- _What to do_:
Starting at the line with "- Implement pharmaceutical accuracy" and going on through the line with "3. **Reliability**: Comprehensive", reproduce each line in the records below exactly and nothing more.

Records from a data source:
"""
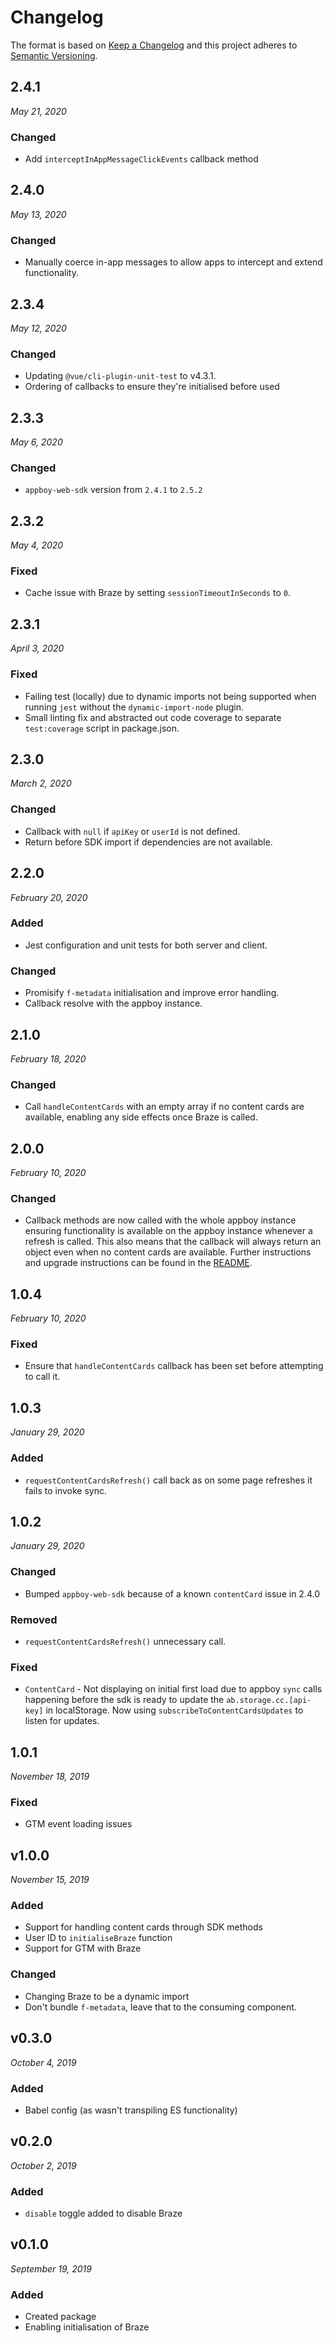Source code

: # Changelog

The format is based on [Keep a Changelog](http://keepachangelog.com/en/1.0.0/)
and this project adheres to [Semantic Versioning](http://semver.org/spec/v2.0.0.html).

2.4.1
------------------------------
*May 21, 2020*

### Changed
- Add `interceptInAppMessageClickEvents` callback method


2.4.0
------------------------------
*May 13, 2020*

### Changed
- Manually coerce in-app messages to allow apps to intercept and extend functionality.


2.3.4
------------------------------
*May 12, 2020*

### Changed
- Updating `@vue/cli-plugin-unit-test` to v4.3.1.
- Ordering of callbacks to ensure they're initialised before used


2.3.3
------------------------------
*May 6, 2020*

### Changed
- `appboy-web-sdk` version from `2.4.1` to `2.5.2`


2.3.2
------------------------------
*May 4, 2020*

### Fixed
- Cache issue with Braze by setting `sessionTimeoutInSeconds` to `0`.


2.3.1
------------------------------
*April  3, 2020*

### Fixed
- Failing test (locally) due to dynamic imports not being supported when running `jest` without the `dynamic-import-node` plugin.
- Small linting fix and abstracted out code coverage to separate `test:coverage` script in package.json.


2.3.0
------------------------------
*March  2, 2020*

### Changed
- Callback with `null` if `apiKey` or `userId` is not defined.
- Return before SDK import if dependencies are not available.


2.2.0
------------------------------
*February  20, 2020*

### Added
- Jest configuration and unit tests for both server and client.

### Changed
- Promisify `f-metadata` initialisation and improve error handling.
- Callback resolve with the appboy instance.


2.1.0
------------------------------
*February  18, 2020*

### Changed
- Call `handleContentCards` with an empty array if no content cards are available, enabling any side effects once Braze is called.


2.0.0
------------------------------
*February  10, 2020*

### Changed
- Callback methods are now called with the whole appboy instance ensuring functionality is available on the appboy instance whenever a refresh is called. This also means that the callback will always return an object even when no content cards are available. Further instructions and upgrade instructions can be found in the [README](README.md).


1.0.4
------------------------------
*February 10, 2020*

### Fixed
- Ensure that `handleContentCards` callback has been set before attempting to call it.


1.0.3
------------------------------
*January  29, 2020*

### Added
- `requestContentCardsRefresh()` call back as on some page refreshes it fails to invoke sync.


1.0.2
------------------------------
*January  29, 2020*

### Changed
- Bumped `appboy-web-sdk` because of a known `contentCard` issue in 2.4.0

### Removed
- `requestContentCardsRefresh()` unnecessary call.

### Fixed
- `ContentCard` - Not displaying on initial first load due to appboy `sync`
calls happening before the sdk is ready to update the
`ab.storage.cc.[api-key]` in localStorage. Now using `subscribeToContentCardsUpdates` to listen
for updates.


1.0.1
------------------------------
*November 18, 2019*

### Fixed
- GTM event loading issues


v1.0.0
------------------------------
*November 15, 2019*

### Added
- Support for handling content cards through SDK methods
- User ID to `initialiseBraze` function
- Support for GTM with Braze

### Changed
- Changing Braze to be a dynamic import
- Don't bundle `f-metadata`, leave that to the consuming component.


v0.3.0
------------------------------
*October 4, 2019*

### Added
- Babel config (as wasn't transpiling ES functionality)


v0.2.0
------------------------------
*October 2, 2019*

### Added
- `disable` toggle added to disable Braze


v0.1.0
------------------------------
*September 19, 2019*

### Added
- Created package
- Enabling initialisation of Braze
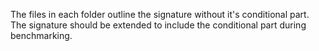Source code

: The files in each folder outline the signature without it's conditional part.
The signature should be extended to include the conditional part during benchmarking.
"""
"""
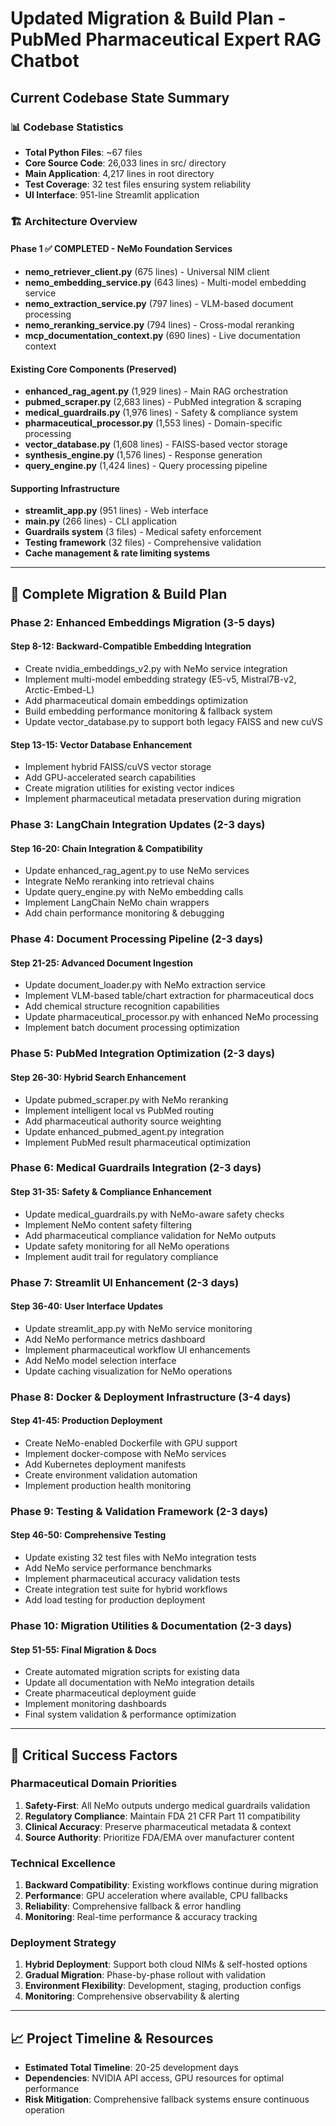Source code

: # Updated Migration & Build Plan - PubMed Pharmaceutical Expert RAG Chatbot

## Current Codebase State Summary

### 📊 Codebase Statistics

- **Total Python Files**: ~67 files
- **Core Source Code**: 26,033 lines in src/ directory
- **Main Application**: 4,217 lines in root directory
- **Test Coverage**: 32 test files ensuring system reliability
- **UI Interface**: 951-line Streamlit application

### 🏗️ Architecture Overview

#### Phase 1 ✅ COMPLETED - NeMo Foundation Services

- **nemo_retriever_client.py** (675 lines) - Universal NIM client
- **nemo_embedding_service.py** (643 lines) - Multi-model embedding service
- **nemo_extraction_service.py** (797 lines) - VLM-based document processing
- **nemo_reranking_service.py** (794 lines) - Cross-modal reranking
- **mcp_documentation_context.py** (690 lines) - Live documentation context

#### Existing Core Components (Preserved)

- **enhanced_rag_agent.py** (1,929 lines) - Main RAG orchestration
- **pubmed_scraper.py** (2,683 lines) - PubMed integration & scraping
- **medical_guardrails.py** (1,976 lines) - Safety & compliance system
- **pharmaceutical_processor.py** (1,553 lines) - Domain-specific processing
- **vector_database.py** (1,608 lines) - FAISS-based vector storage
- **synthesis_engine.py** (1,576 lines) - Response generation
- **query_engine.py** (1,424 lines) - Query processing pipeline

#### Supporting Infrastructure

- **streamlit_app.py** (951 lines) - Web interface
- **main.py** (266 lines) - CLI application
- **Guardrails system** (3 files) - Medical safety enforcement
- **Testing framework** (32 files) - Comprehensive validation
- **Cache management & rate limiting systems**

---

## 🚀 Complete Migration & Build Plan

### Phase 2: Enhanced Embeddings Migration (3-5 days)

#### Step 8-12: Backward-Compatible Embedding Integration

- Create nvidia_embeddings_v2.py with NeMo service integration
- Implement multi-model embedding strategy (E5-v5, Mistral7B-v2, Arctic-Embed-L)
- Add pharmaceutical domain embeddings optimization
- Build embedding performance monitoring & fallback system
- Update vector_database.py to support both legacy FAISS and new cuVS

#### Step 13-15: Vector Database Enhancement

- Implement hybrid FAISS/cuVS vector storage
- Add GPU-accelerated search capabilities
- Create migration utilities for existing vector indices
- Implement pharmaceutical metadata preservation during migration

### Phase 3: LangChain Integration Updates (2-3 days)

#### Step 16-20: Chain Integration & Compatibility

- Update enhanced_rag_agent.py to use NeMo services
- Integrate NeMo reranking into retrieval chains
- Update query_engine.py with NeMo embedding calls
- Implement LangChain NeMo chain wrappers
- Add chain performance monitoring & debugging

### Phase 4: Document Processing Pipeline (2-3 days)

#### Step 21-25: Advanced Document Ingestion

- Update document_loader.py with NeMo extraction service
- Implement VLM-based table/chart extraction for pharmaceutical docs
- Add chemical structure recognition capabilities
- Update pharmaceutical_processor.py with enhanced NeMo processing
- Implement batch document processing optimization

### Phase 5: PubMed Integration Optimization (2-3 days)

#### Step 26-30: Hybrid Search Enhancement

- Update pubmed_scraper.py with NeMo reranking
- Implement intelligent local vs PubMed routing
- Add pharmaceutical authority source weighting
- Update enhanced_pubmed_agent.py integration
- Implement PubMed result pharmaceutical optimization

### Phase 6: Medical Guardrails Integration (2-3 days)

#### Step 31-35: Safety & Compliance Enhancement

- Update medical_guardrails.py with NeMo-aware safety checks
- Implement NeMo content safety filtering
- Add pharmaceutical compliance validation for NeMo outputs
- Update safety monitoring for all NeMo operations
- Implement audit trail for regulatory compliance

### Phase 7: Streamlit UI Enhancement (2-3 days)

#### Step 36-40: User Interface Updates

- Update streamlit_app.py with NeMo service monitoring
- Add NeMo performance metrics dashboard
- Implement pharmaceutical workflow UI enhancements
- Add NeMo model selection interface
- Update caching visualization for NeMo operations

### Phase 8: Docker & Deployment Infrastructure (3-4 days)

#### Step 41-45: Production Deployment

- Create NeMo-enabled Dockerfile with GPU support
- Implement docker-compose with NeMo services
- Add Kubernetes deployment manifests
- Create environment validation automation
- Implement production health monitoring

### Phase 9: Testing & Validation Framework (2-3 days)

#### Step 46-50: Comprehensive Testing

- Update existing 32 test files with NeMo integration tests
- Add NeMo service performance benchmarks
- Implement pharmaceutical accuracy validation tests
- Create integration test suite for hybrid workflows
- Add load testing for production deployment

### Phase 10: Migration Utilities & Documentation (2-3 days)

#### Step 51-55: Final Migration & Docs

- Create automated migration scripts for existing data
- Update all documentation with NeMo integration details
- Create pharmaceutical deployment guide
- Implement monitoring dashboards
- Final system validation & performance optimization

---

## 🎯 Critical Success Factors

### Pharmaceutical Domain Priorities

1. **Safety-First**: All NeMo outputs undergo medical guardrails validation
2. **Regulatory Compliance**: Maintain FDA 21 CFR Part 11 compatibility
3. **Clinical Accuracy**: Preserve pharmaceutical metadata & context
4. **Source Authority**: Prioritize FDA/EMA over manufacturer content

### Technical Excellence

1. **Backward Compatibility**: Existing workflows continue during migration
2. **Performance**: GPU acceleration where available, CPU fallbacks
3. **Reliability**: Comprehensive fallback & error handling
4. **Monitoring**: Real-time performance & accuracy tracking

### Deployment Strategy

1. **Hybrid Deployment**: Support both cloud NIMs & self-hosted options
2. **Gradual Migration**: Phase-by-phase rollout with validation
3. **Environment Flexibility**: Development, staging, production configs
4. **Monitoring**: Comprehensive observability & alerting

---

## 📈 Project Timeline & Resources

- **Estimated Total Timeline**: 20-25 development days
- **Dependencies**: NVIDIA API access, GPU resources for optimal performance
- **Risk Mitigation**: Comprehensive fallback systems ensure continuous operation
"""
"""
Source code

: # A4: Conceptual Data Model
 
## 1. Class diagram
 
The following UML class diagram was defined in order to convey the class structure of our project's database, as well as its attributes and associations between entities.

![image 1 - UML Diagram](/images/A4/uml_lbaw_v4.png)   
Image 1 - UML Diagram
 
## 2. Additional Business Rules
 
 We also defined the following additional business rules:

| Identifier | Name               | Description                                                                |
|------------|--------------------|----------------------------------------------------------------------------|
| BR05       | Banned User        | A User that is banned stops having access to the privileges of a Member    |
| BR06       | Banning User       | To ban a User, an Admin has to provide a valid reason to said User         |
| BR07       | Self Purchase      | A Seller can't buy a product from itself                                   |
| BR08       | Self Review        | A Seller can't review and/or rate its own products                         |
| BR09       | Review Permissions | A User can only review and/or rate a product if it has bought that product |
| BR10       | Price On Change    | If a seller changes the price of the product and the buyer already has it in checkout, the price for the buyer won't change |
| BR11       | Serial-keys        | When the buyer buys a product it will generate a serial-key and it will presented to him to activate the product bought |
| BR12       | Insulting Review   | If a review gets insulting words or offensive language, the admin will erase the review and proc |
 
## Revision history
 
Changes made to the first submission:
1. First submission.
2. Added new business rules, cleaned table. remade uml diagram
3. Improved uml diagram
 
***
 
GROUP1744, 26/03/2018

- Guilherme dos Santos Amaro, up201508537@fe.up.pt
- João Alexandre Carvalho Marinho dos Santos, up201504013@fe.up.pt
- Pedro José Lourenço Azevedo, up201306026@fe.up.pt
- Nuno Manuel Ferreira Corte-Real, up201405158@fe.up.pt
"""
- _Response box_:
- Implement pharmaceutical accuracy validation tests
- Create integration test suite for hybrid workflows
- Add load testing for production deployment

### Phase 10: Migration Utilities & Documentation (2-3 days)

#### Step 51-55: Final Migration & Docs

- Create automated migration scripts for existing data
- Update all documentation with NeMo integration details
- Create pharmaceutical deployment guide
- Implement monitoring dashboards
- Final system validation & performance optimization

---

## 🎯 Critical Success Factors

### Pharmaceutical Domain Priorities

1. **Safety-First**: All NeMo outputs undergo medical guardrails validation
2. **Regulatory Compliance**: Maintain FDA 21 CFR Part 11 compatibility
3. **Clinical Accuracy**: Preserve pharmaceutical metadata & context
4. **Source Authority**: Prioritize FDA/EMA over manufacturer content

### Technical Excellence

1. **Backward Compatibility**: Existing workflows continue during migration
2. **Performance**: GPU acceleration where available, CPU fallbacks
3. **Reliability**: Comprehensive fallback & error handling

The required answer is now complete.